◆ **Required action**: Using the material below, state how many of its lines contain the string "April", with no other words.

◆ **Source data**:
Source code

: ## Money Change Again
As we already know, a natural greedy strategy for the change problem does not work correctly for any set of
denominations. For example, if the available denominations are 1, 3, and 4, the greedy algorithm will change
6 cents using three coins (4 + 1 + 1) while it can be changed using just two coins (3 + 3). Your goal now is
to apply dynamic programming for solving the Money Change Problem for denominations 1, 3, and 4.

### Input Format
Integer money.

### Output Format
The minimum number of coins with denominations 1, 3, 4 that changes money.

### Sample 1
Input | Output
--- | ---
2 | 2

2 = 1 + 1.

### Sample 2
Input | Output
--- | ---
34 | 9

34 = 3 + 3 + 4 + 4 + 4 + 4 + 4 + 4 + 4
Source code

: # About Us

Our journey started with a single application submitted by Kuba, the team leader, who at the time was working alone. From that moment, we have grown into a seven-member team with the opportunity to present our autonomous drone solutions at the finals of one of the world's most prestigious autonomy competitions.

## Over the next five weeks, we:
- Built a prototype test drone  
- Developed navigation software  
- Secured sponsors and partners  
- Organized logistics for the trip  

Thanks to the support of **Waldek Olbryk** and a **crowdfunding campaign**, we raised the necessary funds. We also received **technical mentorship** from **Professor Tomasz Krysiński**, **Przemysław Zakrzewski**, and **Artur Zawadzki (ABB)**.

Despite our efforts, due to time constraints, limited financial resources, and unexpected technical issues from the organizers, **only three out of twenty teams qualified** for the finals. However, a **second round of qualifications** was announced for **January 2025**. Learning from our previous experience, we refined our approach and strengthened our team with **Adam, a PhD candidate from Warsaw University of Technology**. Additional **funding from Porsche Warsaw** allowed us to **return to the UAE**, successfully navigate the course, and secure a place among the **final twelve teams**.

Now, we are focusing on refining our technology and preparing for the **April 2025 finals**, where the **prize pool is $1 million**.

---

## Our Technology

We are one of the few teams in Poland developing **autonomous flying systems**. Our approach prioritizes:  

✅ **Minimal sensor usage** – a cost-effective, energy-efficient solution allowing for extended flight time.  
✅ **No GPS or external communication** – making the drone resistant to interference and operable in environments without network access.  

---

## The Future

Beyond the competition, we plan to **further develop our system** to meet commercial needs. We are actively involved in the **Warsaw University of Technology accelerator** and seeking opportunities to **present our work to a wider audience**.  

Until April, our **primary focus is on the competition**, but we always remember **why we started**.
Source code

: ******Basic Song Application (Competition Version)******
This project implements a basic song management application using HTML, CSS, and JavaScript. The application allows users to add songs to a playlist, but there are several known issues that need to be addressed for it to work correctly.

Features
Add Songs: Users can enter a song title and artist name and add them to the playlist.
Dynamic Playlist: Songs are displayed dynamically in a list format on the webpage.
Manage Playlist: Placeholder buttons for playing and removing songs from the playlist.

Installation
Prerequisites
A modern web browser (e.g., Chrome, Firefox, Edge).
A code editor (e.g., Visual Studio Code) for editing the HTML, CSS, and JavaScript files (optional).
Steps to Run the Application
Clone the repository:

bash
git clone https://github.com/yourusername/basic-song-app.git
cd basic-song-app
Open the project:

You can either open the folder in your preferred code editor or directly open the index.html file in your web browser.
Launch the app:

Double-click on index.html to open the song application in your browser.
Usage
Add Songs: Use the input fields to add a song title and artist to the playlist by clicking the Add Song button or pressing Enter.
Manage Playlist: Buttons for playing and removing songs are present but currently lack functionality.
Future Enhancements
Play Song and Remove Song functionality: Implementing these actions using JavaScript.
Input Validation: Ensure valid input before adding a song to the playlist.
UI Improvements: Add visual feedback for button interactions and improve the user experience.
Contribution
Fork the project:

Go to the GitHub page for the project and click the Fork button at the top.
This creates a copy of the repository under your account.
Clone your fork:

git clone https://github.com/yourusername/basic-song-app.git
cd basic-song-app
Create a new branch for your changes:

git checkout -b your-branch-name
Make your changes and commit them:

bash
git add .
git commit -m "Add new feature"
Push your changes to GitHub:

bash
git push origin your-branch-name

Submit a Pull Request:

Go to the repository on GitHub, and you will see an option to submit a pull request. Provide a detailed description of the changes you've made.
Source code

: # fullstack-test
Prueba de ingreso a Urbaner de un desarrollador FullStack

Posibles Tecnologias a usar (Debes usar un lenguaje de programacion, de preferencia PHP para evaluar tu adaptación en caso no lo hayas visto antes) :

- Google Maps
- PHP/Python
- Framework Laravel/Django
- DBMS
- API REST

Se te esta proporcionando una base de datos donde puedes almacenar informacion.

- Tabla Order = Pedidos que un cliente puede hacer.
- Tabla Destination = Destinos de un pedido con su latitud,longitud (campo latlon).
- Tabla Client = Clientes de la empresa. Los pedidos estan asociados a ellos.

◆ **Task answer**: 2